Indeed, one of the biggest obstacles of social distancing has been figuring out how to safely feed ourselves and our families. Grocery delivery is a great option, but it isn't a practical—accessible, affordable—option for us all. If you've been braving the supermarket, be sure to follow the CDC guidelines and recommended safety restrictions, and get in and out of there as quickly as you can. Means more time for Netflix too, you know?

Here, we’ve rounded up all the ways you can up your efficiency at the store.

1

Before you leave the house, take inventory. There’s no need to buy an extra bottle of ketchup or box of cereal if you’ve got some hidden behind all the other pantry goods.

You can also intentionally plan your meals for the week around what items you already own. Building breakfasts, lunches, and dinners around using up the bottom of that jam jar or carton of eggs means you’ll save money, space, and time.

2

Highlight items by section in the store—i.e., pink for produce; yellow for frozen foods—so you go in with a game plan. If you use a paper list, keep it pinned to the front of your fridge with a pen nearby so family members can add to it as things run out (and set an alarm in your phone to go off an hour before you typically shop so you don’t forget it). If you’d rather go hands-free, the voice-enabled Google Home will let you dictate grocery lists out-loud before transcribing them and sending to your smart device. You’ll find it neatly typed out in your phone when you’re at the store.

3

Getting groceries first thing in the morning or at the end of the day means prime parking and short checkout lines. You can also use Google’s Popular Times feature to find out the store’s least busy hours.

4

According to recent research from Instacart, using the grocery delivery service saves consumers an average of 93.4 minutes per delivery. This number accounts for approximately an hour spent at the grocery store along with the average commute time to and from each of their markets. If you assume that people go to the grocery store once a week, that means outsourcing your grocery shopping saves consumers an average 80.9 hours per year (two full work weeks).

5

If efficiency is what you’re after, coupon clipping won’t do you any favors. You may save a few cents, but for the amount of time you’ll lose searching through newspapers and printing pages from websites, it's not worth the effort. Instead, keep an eye out for what’s on sale while you’re shopping to save more time (and money).

6

Unless it’s something absolutely necessary (ahem, toilet paper), do your absolute best to only shop once a week. Both time- and money-wise, every "quick pitstop" to the grocery store has the potential to take on a life of its own. Anyone who has never left Trader Joe’s without at least three extra impulse buys knows what I'm talking about.

7

Speaking of which, buying foods and paper products you use consistently and constantly in bulk will save you tons of extra trips to the store.
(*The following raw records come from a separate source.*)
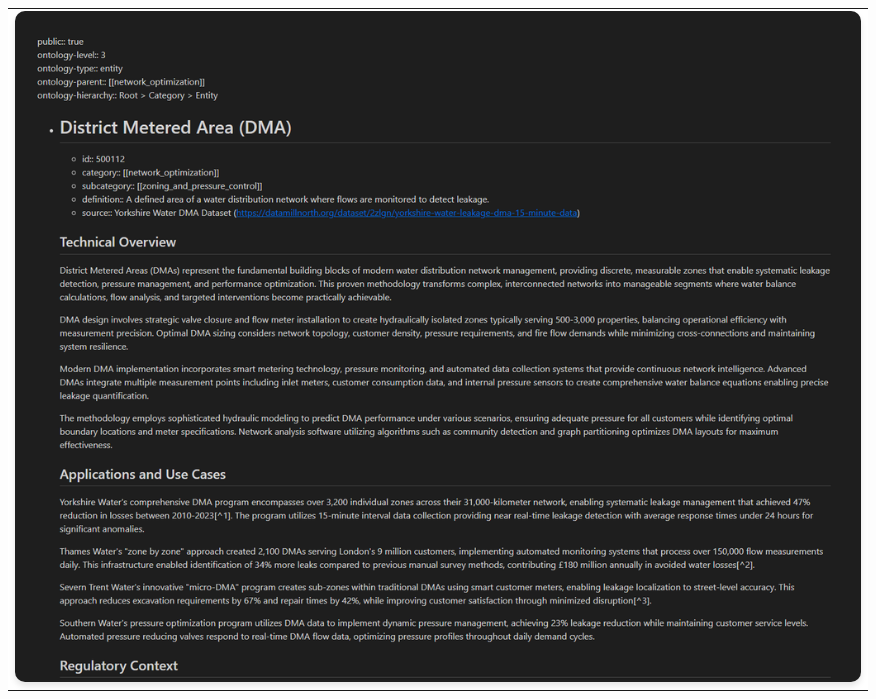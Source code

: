 <div align="centre">
  <table>
    <tr>
      <td><img src="./logseq1.png" alt="Logseq View 1" style="width:100%; border-radius:10px; box-shadow: 0 4px 6px rgba(0, 0, 0, 0.1);"></td>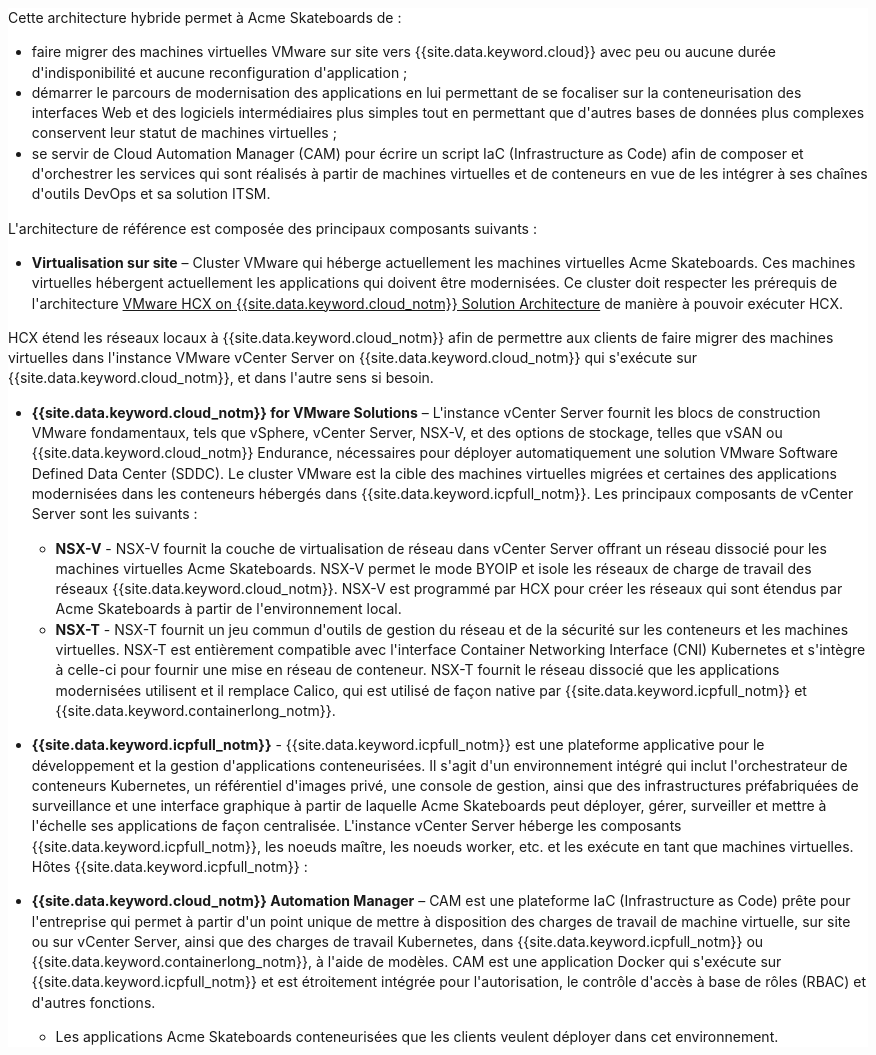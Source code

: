 Cette architecture hybride permet à Acme Skateboards de :
- faire migrer des machines virtuelles VMware sur site vers {{site.data.keyword.cloud}} avec peu ou aucune durée d'indisponibilité et aucune reconfiguration d'application ;
- démarrer le parcours de modernisation des applications en lui permettant de se focaliser sur la conteneurisation des interfaces Web et des logiciels intermédiaires plus simples tout en permettant que d'autres bases de données plus complexes conservent leur statut de machines virtuelles ;
- se servir de Cloud Automation Manager (CAM) pour écrire un script IaC (Infrastructure as Code) afin de composer et d'orchestrer les services qui sont réalisés à partir de machines virtuelles et de conteneurs en vue de les intégrer à ses chaînes d'outils DevOps et sa solution ITSM.

L'architecture de référence est composée des principaux composants suivants :
- **Virtualisation sur site** – Cluster VMware qui héberge actuellement les machines virtuelles Acme Skateboards. Ces machines virtuelles hébergent actuellement les applications qui doivent être modernisées. Ce cluster doit respecter les prérequis de l'architecture [VMware HCX on {{site.data.keyword.cloud_notm}} Solution Architecture](https://www.ibm.com/cloud/garage/files/HCX_Architecture_Design.pdf) de manière à pouvoir exécuter HCX.

HCX étend les réseaux locaux à {{site.data.keyword.cloud_notm}} afin de permettre aux clients de faire migrer des machines virtuelles dans l'instance VMware vCenter Server on {{site.data.keyword.cloud_notm}} qui s'exécute sur {{site.data.keyword.cloud_notm}}, et dans l'autre sens si besoin.
- **{{site.data.keyword.cloud_notm}} for VMware Solutions** – L'instance vCenter Server fournit les blocs de construction VMware fondamentaux, tels que vSphere, vCenter Server, NSX-V, et des options de stockage, telles que vSAN ou {{site.data.keyword.cloud_notm}} Endurance, nécessaires pour déployer automatiquement une solution VMware Software Defined Data Center (SDDC). Le cluster VMware est la cible des machines virtuelles migrées et certaines des applications modernisées dans les conteneurs hébergés dans {{site.data.keyword.icpfull_notm}}. Les principaux composants de vCenter Server sont les suivants :
  - **NSX-V** - NSX-V fournit la couche de virtualisation de réseau dans vCenter Server offrant un réseau dissocié pour les machines virtuelles Acme Skateboards. NSX-V permet le mode BYOIP et isole les réseaux de charge de travail des réseaux {{site.data.keyword.cloud_notm}}. NSX-V est programmé par HCX pour créer les réseaux qui sont étendus par Acme Skateboards à partir de l'environnement local.
  - **NSX-T** - NSX-T fournit un jeu commun d'outils de gestion du réseau et de la sécurité sur les conteneurs et les machines virtuelles. NSX-T est entièrement compatible avec l'interface Container Networking Interface (CNI) Kubernetes et s'intègre à celle-ci pour fournir une mise en réseau de conteneur. NSX-T fournit le réseau dissocié que les applications modernisées utilisent et il remplace Calico, qui est utilisé de façon native par {{site.data.keyword.icpfull_notm}} et {{site.data.keyword.containerlong_notm}}.

- **{{site.data.keyword.icpfull_notm}}** - {{site.data.keyword.icpfull_notm}} est une plateforme applicative pour le développement et la gestion d'applications conteneurisées. Il s'agit d'un environnement intégré qui inclut l'orchestrateur de conteneurs Kubernetes, un référentiel d'images privé, une console de gestion, ainsi que des infrastructures préfabriquées de surveillance et une interface graphique à partir de laquelle Acme Skateboards peut déployer, gérer, surveiller et mettre à l'échelle ses applications de façon centralisée. L'instance vCenter Server héberge les composants {{site.data.keyword.icpfull_notm}}, les noeuds maître, les noeuds worker, etc. et les exécute en tant que machines virtuelles. Hôtes {{site.data.keyword.icpfull_notm}} :
- **{{site.data.keyword.cloud_notm}} Automation Manager** – CAM est une plateforme IaC (Infrastructure as Code) prête pour l'entreprise qui permet à partir d'un point unique de mettre à disposition des charges de travail de machine virtuelle, sur site ou sur vCenter Server, ainsi que des charges de travail Kubernetes, dans {{site.data.keyword.icpfull_notm}} ou {{site.data.keyword.containerlong_notm}}, à l'aide de modèles. CAM est une application Docker qui s'exécute sur {{site.data.keyword.icpfull_notm}} et est étroitement intégrée pour l'autorisation, le contrôle d'accès à base de rôles (RBAC) et d'autres fonctions.
    - Les applications Acme Skateboards conteneurisées que les clients veulent déployer dans cet environnement.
Just make sure you’re being smart about the items you choose to stock up on (check this list for our recommendations).

8

Today, it’s often easier (and cheaper) to purchase products online and have them delivered directly to your doorstep. With services like Amazon Prime or Prime Now, you can have everything from toothpaste to tortillas delivered within 48 hours if not faster.

9

We totally understand if bringing kids with you to the grocery store is a non-negotiable. That being said, a surefire way to blow an extra hour and lots of additional bucks—not to mention the safety issues at hand—is by toting family members throughout the aisles with you. Save yourself from the “gimmes” and snack cravings by leaving little ones at home.